Lockhart's speech also included calls for technological innovations in education and action on air quality that focuses on voluntary measures to curb driving, as well as a rejection of an increase in the state's 24.5-cent gas tax, unchanged since 1997.
“A gas tax increase is neither fresh, nor new, nor right,” Lockhart said, proposing instead that lawmakers look for other ways to fund the state's transportation infrastructure.
Herbert has expressed frustration that lawmakers appear to be putting off that discussion until after this November's election.
Niederhauser said lawmakers need to address transportation funding, but said the chance for a tax increase of any kind is "very low."
In his opening speech, Niederhauser told his colleagues that returning to fundamental principles is essential to securing individual rights and free government.
"There are voices which are often convincing that weaken the pillars of the past in favor of the new world that we face. Old-fashioned are the adherents of a time gone by," he said.
Elder D. Todd Christofferson, of the Quorum of the Twelve Apostles of The Church of Jesus Christ of Latter-day Saints, gave the opening prayer in the Senate. The Calvary Baptist Church choir sang "Amazing Grace" and "Battle Hymn of the Republic."
In a 10-minute video posted to the LDS Church's website last week, Elder Christofferson said the state's liquor laws are effective and don't need to be changed.
Lockhart, however, has called the required barrier to drink preparation in restaurants "weird" and said again Monday the so-called "Zion Curtain" needs to go.
Asked about going against the church's position, the speaker said, "I’m comfortable having my own position on all kinds of issues."

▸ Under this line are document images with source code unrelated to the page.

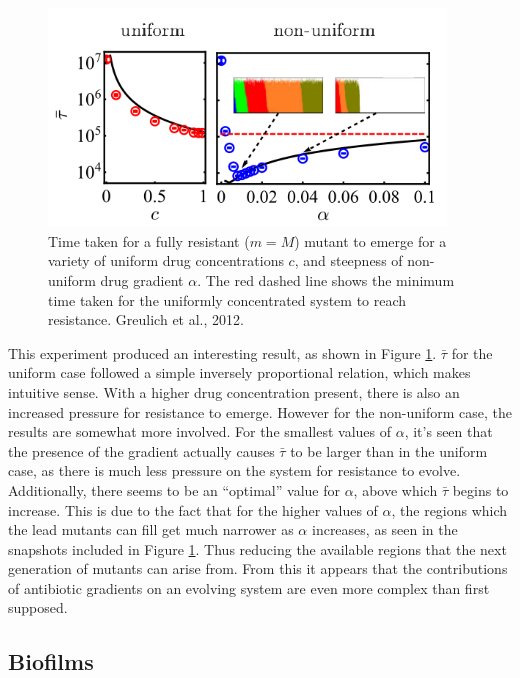 \documentclass[a4paper,12pt]{article}
\begin{document}
\begin{figure}[H]
 \centering
 \includegraphics[height=5.8cm]{greulich-time-til-resistance}
 \caption{Time taken for a fully resistant ($m = M$) mutant to emerge for a variety of uniform drug concentrations $c$, and steepness of non-uniform drug gradient $\alpha$.  
 The red dashed line shows the minimum time taken for the uniformly concentrated system to reach resistance.  Greulich et al., 2012.}
 \label{fig:Greulich-time-til-resistance}
\end{figure}


This experiment produced an interesting result, as shown in Figure \ref{fig:Greulich-time-til-resistance}.  $\bar{\tau}$ for the uniform case followed a simple inversely 
proportional relation, which makes intuitive sense.  With a higher drug concentration present, there is also an increased pressure for resistance to emerge.  However 
for the non-uniform case, the results are somewhat more involved.  For the smallest values of $\alpha$, it's seen that the presence of the gradient actually causes $\bar{\tau}$ 
to be larger than in the uniform case, as there is much less pressure on the system for resistance to evolve.  Additionally, there seems to be an ``optimal'' value for $\alpha$, 
above which $\bar{\tau}$ begins to increase.  This is due to the fact that for the higher values of $\alpha$, the regions which the lead mutants can fill get much narrower as 
$\alpha$ increases, as seen in the snapshots included in Figure \ref{fig:Greulich-time-til-resistance}.  Thus reducing the available regions that the next generation of mutants 
can arise from.  From this it appears that the contributions of antibiotic gradients on an evolving system are even more complex than first supposed.



\subsection{Biofilms}
\end{document}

Lockhart also said she might not vote again for Amendment 3, the state constitutional amendment defining marriage as between a man and a woman that was struck down by a federal judge. The case is now being appealed.
"I'd have to really think about both parts of it," Lockhart said, referring specifically to the portion of the amendment that bars legal recognition of any other domestic union.
In the midst of the first-day pomp and politics, there also was a surprise. Sen. Luz Robles' fiancé, Juan Carlos Escamilla, who serves in the Arizona Legislature, proposed to the Salt Lake City Democrat on bended knee in the Senate chamber. Robles said yes.